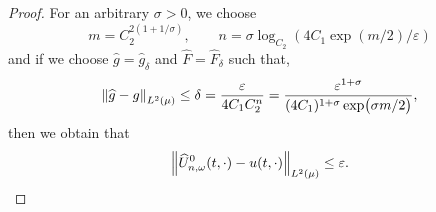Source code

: \documentclass{article}
\numberwithin{equation}{section}
\renewcommand{\epsilon}{\varepsilon}
\newcommand{\1}{\mathbbm{1}}
\newcommand{\Fhat}{\widehat{F}}
\newcommand{\Uhat}{\widehat{U}}
\newcommand{\ghat}{\widehat{g}}
\begin{document}
\begin{proof}
For an arbitrary $\sigma>0$, we choose
\begin{equation}\label{eq:mn-choice}
    m = C_2^{2(1+1/\sigma)}, \qquad n = \sigma\log_{C_2} (4C_1\exp(m/2)/\epsilon)
\end{equation}
and if we choose $\ghat=\ghat_\delta$ and $\Fhat = \Fhat_\delta$ such that,
\begin{equation}\label{eq:delta-eta}
\begin{split}
    \norm{\ghat-g}_{L^2(\mu)} \leq \delta = \frac{\epsilon}{4C_1C_2^n} = \frac{\epsilon^{1+\sigma}}{(4C_1)^{1+\sigma}\exp(\sigma m/2)}, 
\end{split}
\end{equation}
then we obtain that
\begin{equation}
    \norm{\Uhat^0_{n,\omega}(t,\cdot)-u(t,\cdot)}_{L^2(\mu)} \leq \epsilon. 
\end{equation}


\end{proof}
\end{document}
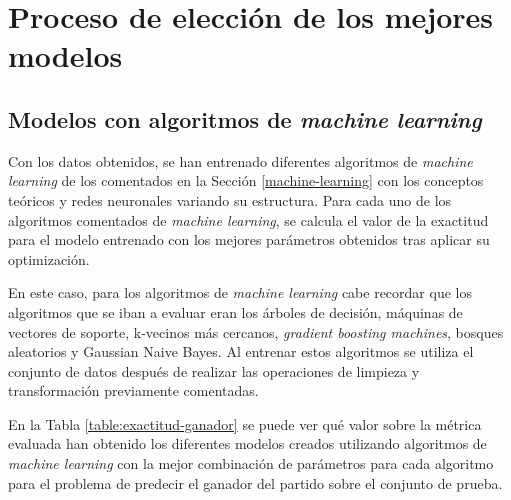 \section{Proceso de elección de los mejores modelos}
\subsection{Modelos con algoritmos de \textit{machine learning}}
Con los datos obtenidos, se han entrenado diferentes algoritmos de \textit{machine learning} de los comentados en la Sección \ref{machine-learning} con los conceptos teóricos y redes neuronales variando su estructura. Para cada uno de los algoritmos comentados de \textit{machine learning}, se calcula el valor de la exactitud para el modelo entrenado con los mejores parámetros obtenidos tras aplicar su optimización.

En este caso, para los algoritmos de \textit{machine learning} cabe recordar que los algoritmos que se iban a evaluar eran los árboles de decisión, máquinas de vectores de soporte, k-vecinos más cercanos, \textit{gradient boosting machines}, bosques aleatorios y Gaussian Naive Bayes. Al entrenar estos algoritmos se utiliza el conjunto de datos después de realizar las operaciones de limpieza y transformación previamente comentadas.








En la Tabla \ref{table:exactitud-ganador} se puede ver qué valor sobre la métrica evaluada han obtenido los diferentes modelos creados utilizando algoritmos de \textit{machine learning} con la mejor combinación de parámetros para cada algoritmo para el problema de predecir el ganador del partido sobre el conjunto de prueba.




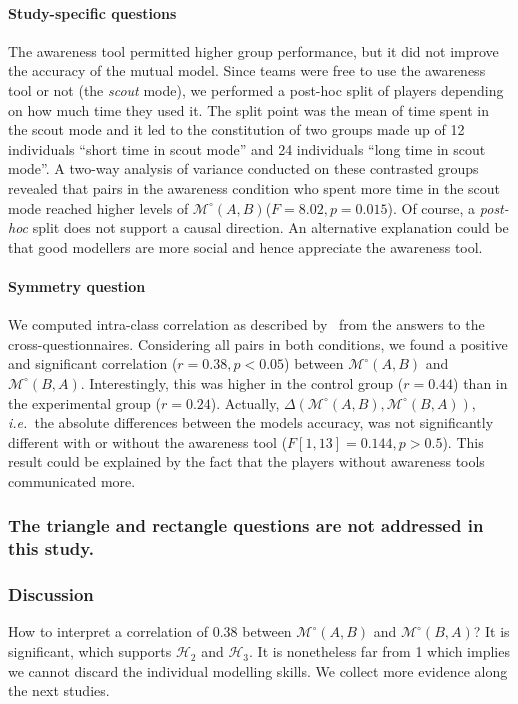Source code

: \documentclass[natbib]{svjour3}
\newcommand{\ie}{{\textit{i.e.\ }}}
\newcommand{\gModel}[2]{{$\mathcal{M}^{\circ}(#1, #2)$}}
\newcommand{\gMdeg}[2]{{\mathcal{M}^{\circ}(#1, #2)}}
\begin{document}
\paragraph{Study-specific questions} The awareness tool permitted higher group
performance, but it did not improve the accuracy of the mutual model. Since
teams were free to use the awareness tool or not (the \emph{scout} mode), we
performed a post-hoc split of players depending on how much time they used it.
The split point was the mean of time spent in the scout mode and it led to the
constitution of two groups made up of 12 individuals ``short time in scout
mode'' and 24 individuals ``long time in scout mode''. A two-way analysis of
variance conducted on these contrasted groups revealed that pairs in the
awareness condition who spent more time in the scout mode reached higher levels
of \gModel{A}{B}($F = 8.02, p = 0.015$). Of course, a \textit{post-hoc} split
does not support a causal direction. An alternative explanation could be that
good modellers are more social and hence appreciate the awareness tool.

\paragraph{Symmetry question} We computed intra-class correlation as described
by~\citet{kenny1998data} from the answers to the cross-questionnaires.
Considering all pairs in both conditions, we found a positive and significant
correlation ($r = 0.38, p < 0.05$) between \gModel{A}{B} and \gModel{B}{A}.
Interestingly, this was higher in the control group ($r = 0.44$) than in the
experimental group ($r = 0.24$). Actually, $\Delta(\gMdeg{A}{B},\gMdeg{B}{A})$,
\ie the absolute differences between the models accuracy, was not significantly
different with or without the awareness tool ($F [1,13]= 0.144, p > 0.5$). This
result could be explained by the fact that the players without awareness tools
communicated more.

\subsubsection*{The triangle and rectangle questions are not addressed in this study.}

\subsubsection*{Discussion}

How to interpret a correlation of 0.38 between \gModel{A}{B} and \gModel{B}{A}? It is significant, which supports $\mathcal{H}_{2}$ and $\mathcal{H}_{3}$. It is nonetheless far from 1 which implies we cannot discard the individual modelling skills. We collect more evidence along the next studies.
\end{document}
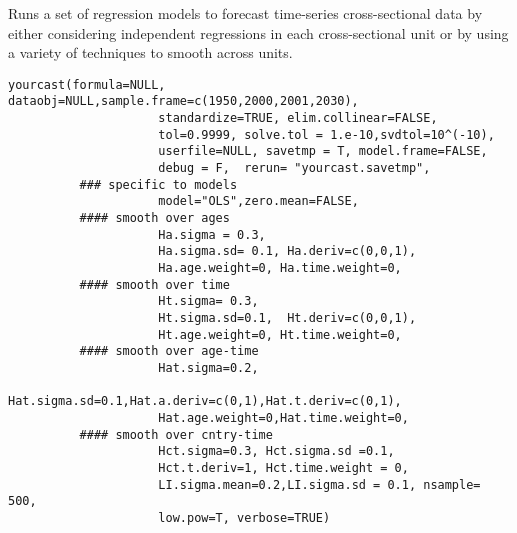 %
\begin{Description}\relax
Runs a set of regression models to forecast time-series cross-sectional data by either
considering independent regressions in each cross-sectional unit or by
using a variety of techniques to smooth across units.
\end{Description}
%
\begin{Usage}
\begin{verbatim}
yourcast(formula=NULL, dataobj=NULL,sample.frame=c(1950,2000,2001,2030), 
                     standardize=TRUE, elim.collinear=FALSE,
                     tol=0.9999, solve.tol = 1.e-10,svdtol=10^(-10),
                     userfile=NULL, savetmp = T, model.frame=FALSE,
                     debug = F,  rerun= "yourcast.savetmp", 
          ### specific to models
                     model="OLS",zero.mean=FALSE,
          #### smooth over ages           
                     Ha.sigma = 0.3,
                     Ha.sigma.sd= 0.1, Ha.deriv=c(0,0,1),
                     Ha.age.weight=0, Ha.time.weight=0,
          #### smooth over time
                     Ht.sigma= 0.3,
                     Ht.sigma.sd=0.1,  Ht.deriv=c(0,0,1),
                     Ht.age.weight=0, Ht.time.weight=0,
          #### smooth over age-time
                     Hat.sigma=0.2,
                     Hat.sigma.sd=0.1,Hat.a.deriv=c(0,1),Hat.t.deriv=c(0,1), 
                     Hat.age.weight=0,Hat.time.weight=0,
          #### smooth over cntry-time
                     Hct.sigma=0.3, Hct.sigma.sd =0.1,
                     Hct.t.deriv=1, Hct.time.weight = 0,
                     LI.sigma.mean=0.2,LI.sigma.sd = 0.1, nsample= 500,
                     low.pow=T, verbose=TRUE)
\end{verbatim}
\end{Usage}
%
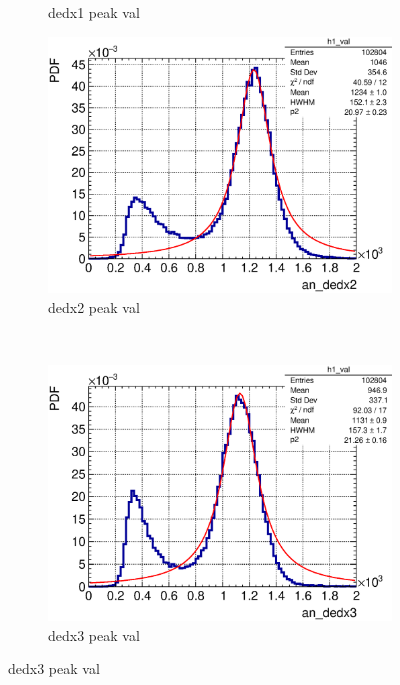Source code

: \begin{figure}[t]
\begin{subfigure}{\trfigwid\textwidth}
            \caption{dedx1 peak val}
            \label{subfig:dedx1-peak}
       \end{subfigure}
       \begin{subfigure}{\trfigwid\textwidth}
            \includegraphics[width=\textwidth]{figures/sel/ans_dedx2_pdf_al2_selpr_con_test.eps}
            \caption{dedx2 peak val}
            \label{subfig:dedx2-peak}
       \end{subfigure}
       \\
       \begin{subfigure}{\trfigwid\textwidth}
            \includegraphics[width=\textwidth]{figures/sel/ans_dedx3_pdf_al2_selpr_con_test.eps}
            \caption{dedx3 peak val}
            \label{subfig:dedx3-peak}

\end{subfigure}
\end{figure}
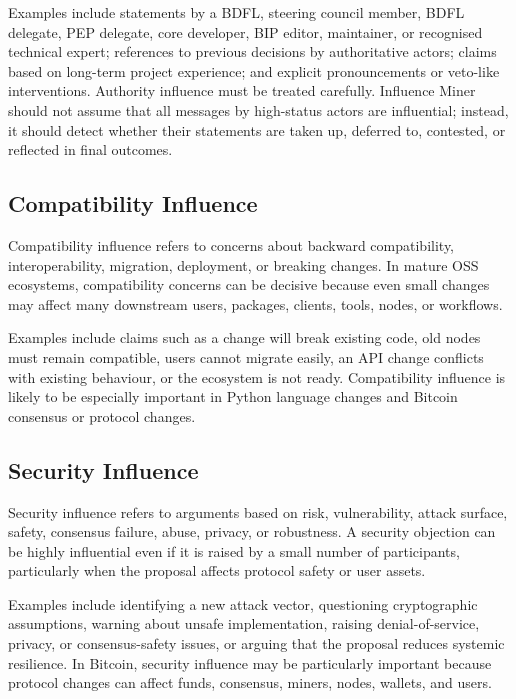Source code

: \documentclass[sigconf,screen]{acmart}
\begin{document}
Examples include statements by a BDFL, steering council member, BDFL delegate, PEP delegate, core developer, BIP editor, maintainer, or recognised technical expert; references to previous decisions by authoritative actors; claims based on long-term project experience; and explicit pronouncements or veto-like interventions. Authority influence must be treated carefully. Influence Miner should not assume that all messages by high-status actors are influential; instead, it should detect whether their statements are taken up, deferred to, contested, or reflected in final outcomes.

\subsection{Compatibility Influence}

Compatibility influence refers to concerns about backward compatibility, interoperability, migration, deployment, or breaking changes. In mature OSS ecosystems, compatibility concerns can be decisive because even small changes may affect many downstream users, packages, clients, tools, nodes, or workflows.

Examples include claims such as a change will break existing code, old nodes must remain compatible, users cannot migrate easily, an API change conflicts with existing behaviour, or the ecosystem is not ready. Compatibility influence is likely to be especially important in Python language changes and Bitcoin consensus or protocol changes.

\subsection{Security Influence}

Security influence refers to arguments based on risk, vulnerability, attack surface, safety, consensus failure, abuse, privacy, or robustness. A security objection can be highly influential even if it is raised by a small number of participants, particularly when the proposal affects protocol safety or user assets.

Examples include identifying a new attack vector, questioning cryptographic assumptions, warning about unsafe implementation, raising denial-of-service, privacy, or consensus-safety issues, or arguing that the proposal reduces systemic resilience. In Bitcoin, security influence may be particularly important because protocol changes can affect funds, consensus, miners, nodes, wallets, and users.
\end{document}

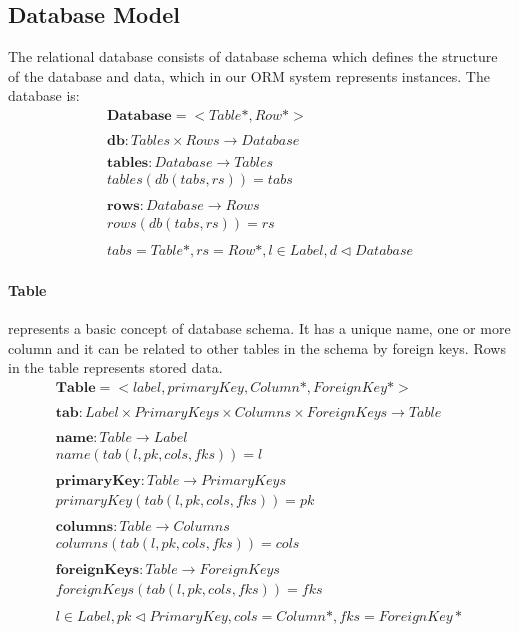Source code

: \documentclass[11pt]{article}
\begin{document}
\subsection{Database Model}
\label{sec:dbModel}
The relational database consists of database schema which defines the structure of the database and data, which in our ORM system represents instances. The database is:
\begin{align*}
	\mathbf{Database} = < Table*, Row*> \\ \\
	\mathbf{db} : Tables \times Rows \rightarrow Database \\ \\
	\mathbf{tables} : Database \rightarrow Tables \\
	tables(db(tabs, rs)) = tabs \\ \\
	\mathbf{rows} : Database \rightarrow Rows \\
	rows(db(tabs, rs)) = rs \\ \\
	tabs = Table*, rs = Row*, l \in Label,d \lhd Database
\end{align*}
\paragraph{Table} represents a basic concept of database schema. It has a unique name, one or more column and it can be related to other tables in the schema by foreign keys. Rows in the table represents stored data.
\begin{align*}
	\mathbf{Table} = <label, primaryKey, Column*, ForeignKey*>\\ \\
	\mathbf{tab} 	: Label \times PrimaryKeys \times Columns \times ForeignKeys \rightarrow Table \\ \\
	\mathbf{name} : Table \rightarrow Label  \\
	name(tab(l, pk, cols, fks)) = l \\ \\
	\mathbf{primaryKey} : Table \rightarrow PrimaryKeys  \\
	primaryKey(tab(l, pk, cols, fks)) = pk \\ \\
	\mathbf{columns} : Table \rightarrow Columns  \\
	columns(tab(l, pk, cols, fks)) = cols \\ \\
	\mathbf{foreignKeys} : Table \rightarrow ForeignKeys  \\
	foreignKeys(tab(l, pk, cols, fks)) = fks \\ \\
l \in Label, pk \lhd PrimaryKey, cols = Column*, fks = ForeignKey*
\end{align*}
\end{document}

■ TASK REQUIREMENTS
Whenever a line in the records above contains the string "Fhat", copy that line.

■ ANSWER FOR THE TASK
\newcommand{\Fhat}{\widehat{F}}
and if we choose $\ghat=\ghat_\delta$ and $\Fhat = \Fhat_\delta$ such that,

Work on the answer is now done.